Q: While we were preparing for Hurricane Irma, my son told me I should not use my portable generator to power my TV and computer. Is this true?

A: It's impossible to say without more specific information about your generator. The quality of generators varies, and many of them are not safe to use with sensitive electronics like TVs and computers. The power can be uneven, and voltage surges can fry sensitive circuits, especially if the generator runs out of gas and stutters.

Inverter generators are electronics-safe, but they cost significantly more than a garden-variety portable generator. When most people think of using a generator, they envision wheeling it outside, running extension cords into the house and starting it up. If this is what you want, there are lots of established brands available. Champion makes some of the best inexpensive portable generators, known for good quality, service and support. (championpowerequipment.com)

The high-end solution is a permanently installed home standby generator, delivered as a package that includes an automatic transfer switch. The generator is connected to your natural gas line (or a large propane tank if you do not have gas service), and the switch is wired to your home's electrical panel. If utility power is interrupted, the system detects it and kicks into action within a minute or two. When utility power is restored, the generator turns off.

Standby generators come in many sizes; obviously, the bigger the generator, the more household circuits it can power. Some homeowners opt for a smaller generator and back up only essentials like sump pumps, the refrigerator and lighting in a room or two. Big standby generators can power the whole home.

These generators are electronics-safe. Plus, they have other advantages: You don't have to store gasoline, you do not have to set up the generator every time the power goes out and you don't have to worry about a power outage while you are away ruining everything in the refrigerator or freezer. Packages start under $2,000, and whole-house generators start under $4,000. Keep in mind that the installation can add another $1,000 or more. You can do some of the work yourself, but building codes likely will require you to hire an electrician to wire the transfer switch and a plumber to run the gas line. My favorite standby generators are from Briggs & Stratton (briggsandstratton.com) because of their small footprint and excellent company support.

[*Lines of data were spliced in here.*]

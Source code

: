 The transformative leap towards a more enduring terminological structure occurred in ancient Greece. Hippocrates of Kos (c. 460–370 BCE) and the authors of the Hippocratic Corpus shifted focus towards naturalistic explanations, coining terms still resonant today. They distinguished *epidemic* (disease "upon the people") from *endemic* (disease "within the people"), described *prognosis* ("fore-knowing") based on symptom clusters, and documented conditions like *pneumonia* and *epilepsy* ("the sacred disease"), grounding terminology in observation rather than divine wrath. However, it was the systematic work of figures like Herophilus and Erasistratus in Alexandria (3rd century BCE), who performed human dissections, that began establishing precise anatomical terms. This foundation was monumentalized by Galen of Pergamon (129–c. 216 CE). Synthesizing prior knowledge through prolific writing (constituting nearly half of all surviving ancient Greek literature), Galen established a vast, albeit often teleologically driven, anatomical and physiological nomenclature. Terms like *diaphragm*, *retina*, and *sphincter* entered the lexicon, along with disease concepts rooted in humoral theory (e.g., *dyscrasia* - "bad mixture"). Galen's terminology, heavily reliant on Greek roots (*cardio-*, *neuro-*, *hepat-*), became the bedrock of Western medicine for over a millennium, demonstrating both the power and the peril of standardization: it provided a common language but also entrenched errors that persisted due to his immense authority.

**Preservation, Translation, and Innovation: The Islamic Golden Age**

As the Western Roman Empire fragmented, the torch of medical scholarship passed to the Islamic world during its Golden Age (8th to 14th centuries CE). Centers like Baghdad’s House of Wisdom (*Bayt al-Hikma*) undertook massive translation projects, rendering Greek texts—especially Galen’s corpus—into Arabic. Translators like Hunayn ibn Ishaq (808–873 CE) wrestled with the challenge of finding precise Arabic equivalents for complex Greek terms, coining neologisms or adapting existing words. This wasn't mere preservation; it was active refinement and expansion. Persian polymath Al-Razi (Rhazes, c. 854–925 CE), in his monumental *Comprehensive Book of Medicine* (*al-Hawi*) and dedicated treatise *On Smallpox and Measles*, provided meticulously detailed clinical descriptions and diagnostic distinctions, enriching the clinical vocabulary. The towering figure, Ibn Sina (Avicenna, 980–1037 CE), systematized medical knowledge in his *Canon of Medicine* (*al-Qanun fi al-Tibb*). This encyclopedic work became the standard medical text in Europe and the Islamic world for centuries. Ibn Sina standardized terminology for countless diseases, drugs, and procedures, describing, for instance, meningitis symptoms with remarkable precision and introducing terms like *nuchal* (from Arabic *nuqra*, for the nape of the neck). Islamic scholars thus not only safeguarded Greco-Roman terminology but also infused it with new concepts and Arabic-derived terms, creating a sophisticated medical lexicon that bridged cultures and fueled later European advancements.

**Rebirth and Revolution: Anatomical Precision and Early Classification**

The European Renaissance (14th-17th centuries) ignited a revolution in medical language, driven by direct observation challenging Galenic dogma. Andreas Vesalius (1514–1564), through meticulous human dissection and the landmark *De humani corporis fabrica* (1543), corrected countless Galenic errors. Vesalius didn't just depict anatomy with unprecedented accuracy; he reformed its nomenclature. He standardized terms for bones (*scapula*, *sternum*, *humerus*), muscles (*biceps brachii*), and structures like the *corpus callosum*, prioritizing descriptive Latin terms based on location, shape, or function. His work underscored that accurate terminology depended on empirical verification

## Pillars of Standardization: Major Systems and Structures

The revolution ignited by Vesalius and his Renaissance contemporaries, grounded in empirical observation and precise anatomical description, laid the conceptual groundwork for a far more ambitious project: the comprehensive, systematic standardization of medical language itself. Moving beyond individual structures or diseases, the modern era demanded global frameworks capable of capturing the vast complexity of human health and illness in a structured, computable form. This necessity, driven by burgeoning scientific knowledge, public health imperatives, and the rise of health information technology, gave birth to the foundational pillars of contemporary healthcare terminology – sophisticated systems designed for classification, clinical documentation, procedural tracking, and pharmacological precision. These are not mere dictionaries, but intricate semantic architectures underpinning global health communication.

A cost-effective way to get a bit of both worlds is using a portable generator with a manual transfer switch. An electrician wires the switch to your home's electrical panel and connects it to an outdoor inlet box. When the power goes out, you set up the generator outside, connect it to the inlet box with a single, heavy electrical cord and flip the manual transfer switch. The generator will then supply power directly to the circuits you elect to back up, eliminating the need to run extension cords through open windows and doors. I have seen a complete package offered with a Generac GP5500 generator, manual transfer switch, inlet box and connecting cord for $958. One caveat: The GP5500 is not an inverter, so it should not be used with sensitive electronics. If you like this idea but want clean power for electronics, Briggs & Stratton's Q6500 QuietPower 5,000-watt portable inverter generator is $1,499, plus another $300 for a manual transfer switch and inlet box.